City property taxes. City property tax hikes. You’re in for a shocker – 6.4 per cent.
Didn’t sound like a high temperature story earlier in the week. Didn’t set the world on fire.
What was up with that?
While there was all the argy-bargy over the Green Line, there was some other fun and games going on at a place often nicknamed the Cowtown Kremlin.
City hall.
“They’re burying the number,” says Coun. Sonya Sharp.
“The new way of budgeting is burying the numbers. Any smart person who reads the report can find in the executive summary in one of the attachments the numbers are there.”
“So when the mayor says: Oh, I’m so happy everyone decided to go with the new way of budgeting it’s a new creative way to make sure the numbers seem lower than they are.”
“That is, until you get your next tax bill.”
Hmmm … the councillor talks about a 6.4 per cent tax increase for Calgary residents?
Where is that?
The city hall main report? Looking.
Attachment 1 to the city hall main report.
Not there.
Attachment 2 … looking, looking.
Attachment 3 … Page 1 … looking, looking …
Page 2 … there it is.
6.4% residential tax increase. Ouch.
The councillor figures city hall should have put that 6.4 per cent somewhere in big letters.

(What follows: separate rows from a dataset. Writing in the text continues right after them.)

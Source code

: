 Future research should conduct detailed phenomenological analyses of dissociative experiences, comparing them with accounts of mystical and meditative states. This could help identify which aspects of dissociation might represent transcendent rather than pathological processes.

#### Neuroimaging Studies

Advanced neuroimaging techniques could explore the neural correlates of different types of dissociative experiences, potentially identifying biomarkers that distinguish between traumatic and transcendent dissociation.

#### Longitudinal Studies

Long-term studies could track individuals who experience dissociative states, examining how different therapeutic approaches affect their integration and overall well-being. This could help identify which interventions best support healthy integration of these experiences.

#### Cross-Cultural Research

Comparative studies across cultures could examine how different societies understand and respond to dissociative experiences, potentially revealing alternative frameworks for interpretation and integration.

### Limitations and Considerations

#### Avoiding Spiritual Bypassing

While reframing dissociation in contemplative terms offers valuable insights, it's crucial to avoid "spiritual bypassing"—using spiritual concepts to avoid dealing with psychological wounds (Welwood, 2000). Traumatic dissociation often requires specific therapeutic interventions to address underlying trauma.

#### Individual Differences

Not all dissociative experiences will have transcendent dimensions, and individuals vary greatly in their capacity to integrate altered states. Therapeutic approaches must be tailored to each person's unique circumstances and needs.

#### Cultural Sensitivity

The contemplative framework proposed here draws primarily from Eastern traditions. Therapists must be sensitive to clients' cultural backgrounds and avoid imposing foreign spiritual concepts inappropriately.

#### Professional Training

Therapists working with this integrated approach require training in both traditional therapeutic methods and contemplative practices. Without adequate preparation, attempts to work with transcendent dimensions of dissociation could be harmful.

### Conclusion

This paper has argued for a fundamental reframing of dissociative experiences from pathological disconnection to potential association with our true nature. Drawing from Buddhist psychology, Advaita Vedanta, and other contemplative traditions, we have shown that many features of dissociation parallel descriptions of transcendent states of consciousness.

Like that’s going to happen.
Why didn’t those who should know better talk about this 6.4 per cent number?
“Because, Rick, they know no one reads past page one.”
In fact, some press reports echoed the city’s official line and swallowed the city’s spin.

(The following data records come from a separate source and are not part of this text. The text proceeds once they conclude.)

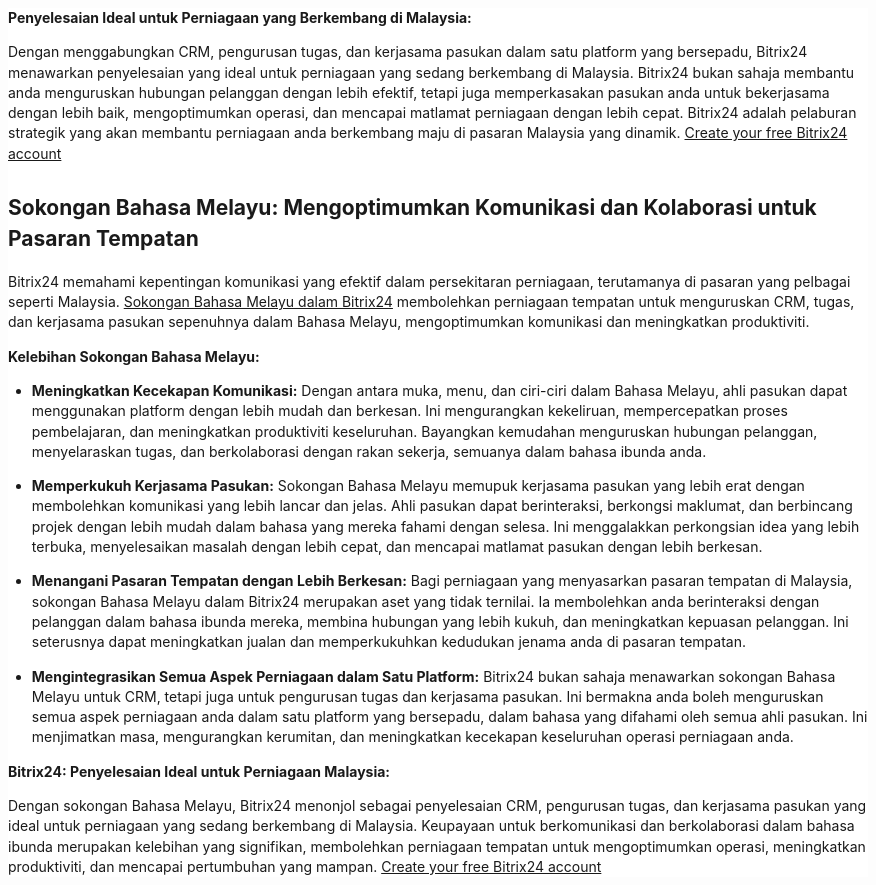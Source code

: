 **Penyelesaian Ideal untuk Perniagaan yang Berkembang di Malaysia:**

Dengan menggabungkan CRM, pengurusan tugas, dan kerjasama pasukan dalam satu platform yang bersepadu, Bitrix24 menawarkan penyelesaian yang ideal untuk perniagaan yang sedang berkembang di Malaysia.  Bitrix24 bukan sahaja membantu anda menguruskan hubungan pelanggan dengan lebih efektif, tetapi juga memperkasakan pasukan anda untuk bekerjasama dengan lebih baik, mengoptimumkan operasi, dan mencapai matlamat perniagaan dengan lebih cepat.  Bitrix24 adalah pelaburan strategik yang akan membantu perniagaan anda berkembang maju di pasaran Malaysia yang dinamik. <a href="https://www.bitrix24.com/create.php?p=25482205&p1=8.CRMAwanatauCRMDalamPremis%3AManaPilihanTerbaikuntukPerniagaanyangBerkembang%3F" rel="noindex nofollow">Create your free Bitrix24 account</a>

## Sokongan Bahasa Melayu: Mengoptimumkan Komunikasi dan Kolaborasi untuk Pasaran Tempatan

Bitrix24 memahami kepentingan komunikasi yang efektif dalam persekitaran perniagaan, terutamanya di pasaran yang pelbagai seperti Malaysia.  [Sokongan Bahasa Melayu dalam Bitrix24](https://www.bitrix24.com/features/translate.php) membolehkan perniagaan tempatan untuk menguruskan CRM, tugas, dan kerjasama pasukan sepenuhnya dalam Bahasa Melayu, mengoptimumkan komunikasi dan meningkatkan produktiviti.

**Kelebihan Sokongan Bahasa Melayu:**

* **Meningkatkan Kecekapan Komunikasi:** Dengan antara muka, menu, dan ciri-ciri dalam Bahasa Melayu,  ahli pasukan dapat menggunakan platform dengan lebih mudah dan berkesan.  Ini mengurangkan kekeliruan,  mempercepatkan proses pembelajaran, dan meningkatkan produktiviti keseluruhan.  Bayangkan kemudahan menguruskan hubungan pelanggan,  menyelaraskan tugas, dan berkolaborasi dengan rakan sekerja, semuanya dalam bahasa ibunda anda.

* **Memperkukuh Kerjasama Pasukan:** Sokongan Bahasa Melayu memupuk kerjasama pasukan yang lebih erat dengan membolehkan komunikasi yang lebih lancar dan jelas.  Ahli pasukan dapat berinteraksi, berkongsi maklumat, dan berbincang projek dengan lebih mudah dalam bahasa yang mereka fahami dengan selesa.  Ini menggalakkan perkongsian idea yang lebih terbuka,  menyelesaikan masalah dengan lebih cepat, dan mencapai matlamat pasukan dengan lebih berkesan.

* **Menangani Pasaran Tempatan dengan Lebih Berkesan:**  Bagi perniagaan yang menyasarkan pasaran tempatan di Malaysia,  sokongan Bahasa Melayu dalam Bitrix24 merupakan aset yang tidak ternilai.  Ia membolehkan anda berinteraksi dengan pelanggan dalam bahasa ibunda mereka, membina hubungan yang lebih kukuh, dan meningkatkan kepuasan pelanggan.  Ini seterusnya dapat meningkatkan jualan dan memperkukuhkan kedudukan jenama anda di pasaran tempatan.

* **Mengintegrasikan Semua Aspek Perniagaan dalam Satu Platform:**  Bitrix24 bukan sahaja menawarkan sokongan Bahasa Melayu untuk CRM, tetapi juga untuk pengurusan tugas dan kerjasama pasukan.  Ini bermakna anda boleh menguruskan semua aspek perniagaan anda dalam satu platform yang bersepadu,  dalam bahasa yang difahami oleh semua ahli pasukan.  Ini menjimatkan masa, mengurangkan kerumitan, dan meningkatkan kecekapan keseluruhan operasi perniagaan anda.


**Bitrix24: Penyelesaian Ideal untuk Perniagaan Malaysia:**

Dengan sokongan Bahasa Melayu,  Bitrix24 menonjol sebagai penyelesaian CRM, pengurusan tugas, dan kerjasama pasukan yang ideal untuk perniagaan yang sedang berkembang di Malaysia.  Keupayaan untuk berkomunikasi dan berkolaborasi dalam bahasa ibunda merupakan kelebihan yang signifikan,  membolehkan perniagaan tempatan untuk mengoptimumkan operasi, meningkatkan produktiviti, dan mencapai pertumbuhan yang mampan.  <a href="https://www.bitrix24.com/create.php?p=25482205&p1=8.CRMAwanatauCRMDalamPremis%3AManaPilihanTerbaikuntukPerniagaanyangBerkembang%3F" rel="noindex nofollow">Create your free Bitrix24 account</a>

Where was the 6.4 per cent tax hike number in the stories about the upcoming budget?
Meanwhile in the city hall documents the higher-ups at the Cowtown Kremlin say clearly they want to spend “beyond council’s direction to maintain the previously approved increase.”
They say it’s the growth of population and inflation caused spending “to fall out of line.”
They always have a reason for spending “to fall out of line.”
Boom, bust it doesn’t matter. There is always a reason to spend more.
The city bigwigs talk about pressures and how this will affect “citizen satisfaction.”
Dear city taxpayers, it’s your fault! You really want a big tax hike.
Then the city hall mucky-mucks pull off the old trick that’s been used so many times before.
Depending on the year, they pick something or some things we all agree need dollars.
Then they suggest if citizens don’t give them the tax hike they want these important things won’t get the attention they need and all hell will break loose.
This move distracts people from pointing out areas where the city can cut.
Surprise, surprise, the city hall big shots needs more money.
So they recommend 0.9 per cent above the previously approved property tax increase of 3.6 per cent.
That’s not 6.4 per cent.
Ah, they are so clever.
For you accountants out there, help your friends out with this one.
The city takes your tax hike and puts it together with the much lower tax hike for business properties and comes up with a smaller and largely meaningless number.
At the time Coun. Dan McLean went on X and stated in no uncertain terms: “The city is proposing a 6.4 per cent residential property tax hike on top of the last three yearly increases.”
McLean says Mayor Jyoti Gondek was not amused.
Coun. Sonya Sharp is asking questions.
“Why aren’t we coming up with the straight goods?”
After all, eventually someone would have tripped over that 6.4 per cent number.
And by the way, this tax hike doesn’t include increases to water and recycling rates.
“Now it’s our job, those of us on council who are more fiscally diligent to go through and say this is too much,” says Sharp.
“We need to stop saying we can’t do more with less.”
Sharp worked 20 years at city hall and just might know where the bodies are buried.
This is just the beginning. The city hall budget will be debated in November.
City hall blames previous councils for being too conservative.
Yes, at Calgary city hall, former mayor and now NDP leader Naheed Nenshi is seen by far too many as too conservative.
And now there are city council members wanting to score some love for their pet causes from the city hall cheque-writing machine.
Others on council will pretend to be fiscal hawks, all of sudden pretending to care about taxpayers, because there is a city election next year.
As for that hide-and-seek on the 6.4% property tax increase few Calgarians know about.
Dan McLean knows what’s up with city hall.
“They don’t want you to know what the tax hike is,” he says.
“They certainly don’t want you to be asking questions about what we can cut and where we can save.”